TASK DIRECTIONS
Using the records that appear below, write out exactly the lines from the one with "有时候，验证码可能会被误判为" through the one with "#### 4. 验证短信权限", keeping both end lines.

DATA EXTRACTS

____________________

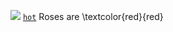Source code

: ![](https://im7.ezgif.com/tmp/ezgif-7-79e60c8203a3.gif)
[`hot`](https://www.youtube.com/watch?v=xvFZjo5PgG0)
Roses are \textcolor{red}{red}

____________________

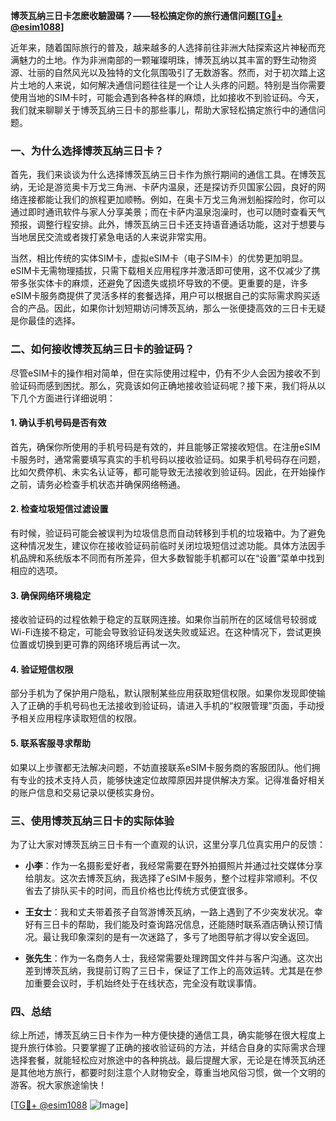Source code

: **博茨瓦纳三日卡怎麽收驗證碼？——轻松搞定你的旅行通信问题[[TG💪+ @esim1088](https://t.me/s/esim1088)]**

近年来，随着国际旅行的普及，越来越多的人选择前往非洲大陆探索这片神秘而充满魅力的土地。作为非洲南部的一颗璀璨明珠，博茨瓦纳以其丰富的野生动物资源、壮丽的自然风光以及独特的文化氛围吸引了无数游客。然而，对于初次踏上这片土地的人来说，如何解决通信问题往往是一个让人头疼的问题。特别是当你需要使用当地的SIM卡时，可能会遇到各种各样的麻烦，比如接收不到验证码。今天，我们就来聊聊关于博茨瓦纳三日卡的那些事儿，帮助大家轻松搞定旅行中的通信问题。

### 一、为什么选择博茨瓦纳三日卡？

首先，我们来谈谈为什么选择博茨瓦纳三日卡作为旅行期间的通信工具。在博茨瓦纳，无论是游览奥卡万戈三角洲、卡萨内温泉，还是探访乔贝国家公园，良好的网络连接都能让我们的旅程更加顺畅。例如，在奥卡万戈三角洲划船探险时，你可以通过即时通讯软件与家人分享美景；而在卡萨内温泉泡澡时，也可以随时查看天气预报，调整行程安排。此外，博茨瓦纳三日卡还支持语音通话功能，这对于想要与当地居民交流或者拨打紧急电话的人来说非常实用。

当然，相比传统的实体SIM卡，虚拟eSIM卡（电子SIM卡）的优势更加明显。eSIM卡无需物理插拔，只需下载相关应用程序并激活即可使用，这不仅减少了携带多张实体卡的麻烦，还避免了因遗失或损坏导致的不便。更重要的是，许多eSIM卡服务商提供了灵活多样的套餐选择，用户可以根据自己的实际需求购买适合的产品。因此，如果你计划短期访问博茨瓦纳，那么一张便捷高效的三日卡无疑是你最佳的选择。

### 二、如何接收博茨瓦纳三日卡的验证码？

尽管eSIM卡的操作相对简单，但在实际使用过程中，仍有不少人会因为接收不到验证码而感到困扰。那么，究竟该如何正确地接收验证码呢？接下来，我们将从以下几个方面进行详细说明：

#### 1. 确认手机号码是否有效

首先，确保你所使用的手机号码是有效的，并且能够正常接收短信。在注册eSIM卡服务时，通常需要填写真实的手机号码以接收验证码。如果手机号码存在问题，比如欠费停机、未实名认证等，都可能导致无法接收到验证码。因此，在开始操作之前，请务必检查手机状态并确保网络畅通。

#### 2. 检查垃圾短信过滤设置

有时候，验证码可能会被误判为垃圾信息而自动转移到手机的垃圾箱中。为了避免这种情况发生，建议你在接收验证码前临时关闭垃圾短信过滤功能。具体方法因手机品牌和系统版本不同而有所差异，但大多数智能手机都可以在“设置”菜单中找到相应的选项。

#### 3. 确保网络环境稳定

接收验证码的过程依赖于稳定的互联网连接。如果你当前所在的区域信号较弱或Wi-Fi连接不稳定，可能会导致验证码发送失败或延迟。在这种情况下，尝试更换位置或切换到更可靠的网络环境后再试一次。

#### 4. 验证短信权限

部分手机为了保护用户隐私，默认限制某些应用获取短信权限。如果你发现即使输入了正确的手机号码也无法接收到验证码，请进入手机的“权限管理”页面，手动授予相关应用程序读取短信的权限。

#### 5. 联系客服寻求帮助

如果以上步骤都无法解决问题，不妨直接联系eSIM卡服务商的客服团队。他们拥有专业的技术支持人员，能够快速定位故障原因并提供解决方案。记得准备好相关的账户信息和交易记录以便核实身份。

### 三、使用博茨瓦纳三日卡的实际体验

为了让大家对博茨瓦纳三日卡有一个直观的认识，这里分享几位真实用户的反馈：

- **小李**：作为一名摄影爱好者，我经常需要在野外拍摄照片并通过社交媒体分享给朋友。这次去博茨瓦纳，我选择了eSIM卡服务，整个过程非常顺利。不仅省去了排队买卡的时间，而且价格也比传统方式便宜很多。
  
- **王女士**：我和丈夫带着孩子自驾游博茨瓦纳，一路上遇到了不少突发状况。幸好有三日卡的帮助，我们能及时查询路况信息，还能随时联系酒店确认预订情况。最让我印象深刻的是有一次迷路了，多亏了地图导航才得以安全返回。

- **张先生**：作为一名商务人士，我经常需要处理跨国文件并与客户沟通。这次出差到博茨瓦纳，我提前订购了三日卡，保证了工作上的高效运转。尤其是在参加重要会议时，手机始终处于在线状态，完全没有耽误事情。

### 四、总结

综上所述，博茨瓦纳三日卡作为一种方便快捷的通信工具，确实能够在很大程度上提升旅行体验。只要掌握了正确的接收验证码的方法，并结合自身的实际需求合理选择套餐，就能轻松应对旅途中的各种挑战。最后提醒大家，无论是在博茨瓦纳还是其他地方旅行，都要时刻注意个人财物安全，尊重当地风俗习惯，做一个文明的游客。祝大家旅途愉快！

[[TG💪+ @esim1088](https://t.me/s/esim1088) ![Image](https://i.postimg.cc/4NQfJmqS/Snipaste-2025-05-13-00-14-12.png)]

____________________

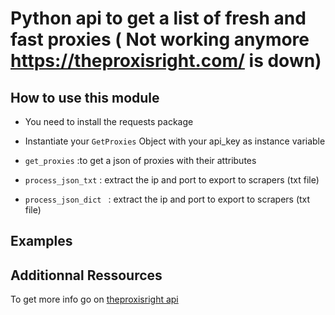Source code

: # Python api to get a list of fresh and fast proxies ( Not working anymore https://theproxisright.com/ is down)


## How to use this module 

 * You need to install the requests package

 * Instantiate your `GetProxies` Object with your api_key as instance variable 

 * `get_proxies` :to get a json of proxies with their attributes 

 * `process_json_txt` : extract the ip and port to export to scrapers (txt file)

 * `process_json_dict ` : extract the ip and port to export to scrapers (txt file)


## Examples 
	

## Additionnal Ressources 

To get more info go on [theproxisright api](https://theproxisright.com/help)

____________________

ANSWER TO THE EXERCISE
有时候，验证码可能会被误判为垃圾信息而自动转移到手机的垃圾箱中。为了避免这种情况发生，建议你在接收验证码前临时关闭垃圾短信过滤功能。具体方法因手机品牌和系统版本不同而有所差异，但大多数智能手机都可以在“设置”菜单中找到相应的选项。

#### 3. 确保网络环境稳定

接收验证码的过程依赖于稳定的互联网连接。如果你当前所在的区域信号较弱或Wi-Fi连接不稳定，可能会导致验证码发送失败或延迟。在这种情况下，尝试更换位置或切换到更可靠的网络环境后再试一次。

#### 4. 验证短信权限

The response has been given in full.